Then, in late January 1985, something awful happened. A schoolteacher called Christa McAuliffe was a passenger on the space shuttle
Challenger
. She was to become the first teacher in space. Millions of children would watch the launch on television. She was also an avid Carly Simon fan and had announced she was carrying Carly’s cassettes with her into orbit. Carly was watching at home when
Challenger
exploded seventy-three seconds into the flight. All seven astronauts perished, and national trauma ensued.

But Carly plunged into her work. She had to write an album for
Clive Davis now, and was out of practice. She hadn’t much liked her last two albums. But now she looked around her world and family for inspiration, and ended up with one of the most successful songbooks of her career.

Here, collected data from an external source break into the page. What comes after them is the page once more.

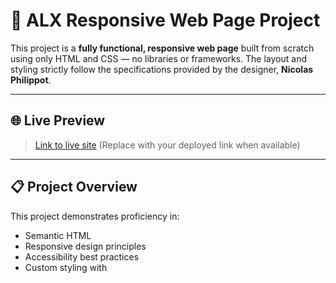 # 🎯 ALX Responsive Web Page Project

This project is a **fully functional, responsive web page** built from scratch using only HTML and CSS — no libraries or frameworks. The layout and styling strictly follow the specifications provided by the designer, **Nicolas Philippot**.

---

## 🌐 Live Preview

> [Link to live site](#) (Replace with your deployed link when available)

---

## 📋 Project Overview

This project demonstrates proficiency in:

- Semantic HTML
- Responsive design principles
- Accessibility best practices
- Custom styling with
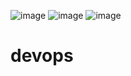 ![image](https://github.com/user-attachments/assets/af7e7f0c-3065-41a5-ab9f-051048bc2896)
![image](https://github.com/user-attachments/assets/78a7831e-066d-403f-bdac-746a30bdb6d5)
![image](https://github.com/user-attachments/assets/c764e7ab-4398-45e5-a065-d9a7e87c3330)


# devops

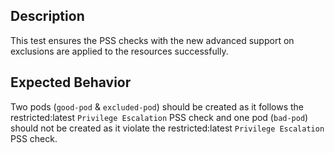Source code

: ## Description

This test ensures the PSS checks with the new advanced support on exclusions are applied to the resources successfully.

## Expected Behavior

Two pods (`good-pod` & `excluded-pod`) should be created as it follows the restricted:latest `Privilege Escalation` PSS check and one pod (`bad-pod`) should not be created as it violate the restricted:latest `Privilege Escalation` PSS check.
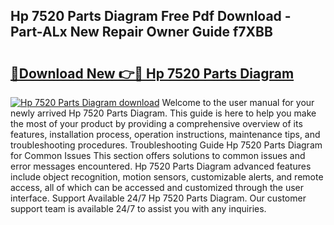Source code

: ## Hp 7520 Parts Diagram Free Pdf Download - Part-ALx New Repair Owner Guide f7XBB

# <h2><a href="http://dfoju2.blite.top/?on=Hp+7520+Parts+Diagram">🔗Download New 👉🔴 Hp 7520 Parts Diagram</a></h2>

[![Hp 7520 Parts Diagram download](https://i.imgur.com/lujVjoI.png)](http://dfoju2.blite.top/?on=Hp+7520+Parts+Diagram)
Welcome to the user manual for your newly arrived Hp 7520 Parts Diagram. This guide is here to help you make the most of your product by providing a comprehensive overview of its features, installation process, operation instructions, maintenance tips, and troubleshooting procedures. Troubleshooting Guide Hp 7520 Parts Diagram for Common Issues This section offers solutions to common issues and error messages encountered. Hp 7520 Parts Diagram advanced features include object recognition, motion sensors, customizable alerts, and remote access, all of which can be accessed and customized through the user interface. Support Available 24/7 Hp 7520 Parts Diagram. Our customer support team is available 24/7 to assist you with any inquiries.
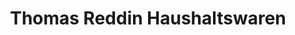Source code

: ---
title: "Thomas Reddin Haushaltswaren"
url: /bad-berleburg/thomas-reddin-haushaltswaren/
shop: Warenhaus
---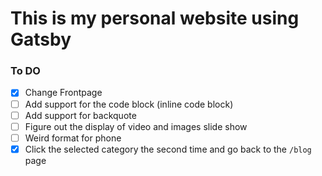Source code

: # This is my personal website using Gatsby

### To DO

- [x] Change Frontpage
- [ ] Add support for the code block (inline code block)
- [ ] Add support for backquote
- [ ] Figure out the display of video and images slide show
- [ ] Weird format for phone
- [x] Click the selected category the second time and go back to the `/blog` page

Summer 1986. Caroline Kennedy, only daughter of the late president, married Edwin Schlossberg, a museum consultant, on Cape Cod. Carly entertained the wedding guests that evening at the Kennedy family compound in Hyannisport. This is where Carly became close to the bride’s mother, Jacqueline Kennedy Onassis, then twice widowed and the owner of the most spectacular beachfront estate on Martha’s Vineyard. Carly hit it off with Jackie immediately, and soon Mrs. Onassis was calling with lunch invitations, ostensibly to discuss possible book projects, since Jackie was by then a hardworking editor at Doubleday, the old New York publishing house.

One day that summer, Carly had an epiphany at the Vineyard house. She was going through compartments in the guitar closet when she found “a little assemblage” of James Taylor’s stuff: a guitar string, some twine, some burnt-out matches, wire-rimmed glasses with a lens missing, and a crumpled Polaroid snapshot of Carly. She shuddered to remember that he had been gone from the house for five years, and yet he was so much in evidence: His fishing rod still hung above the sliding doors in the living room. The Plexiglas panels he’d nailed into the windows still kept out the winter chill. They also turned the room into a summer inferno, but Carly had never wanted to change anything because it was the last remaining part of the house James had built before she knew him.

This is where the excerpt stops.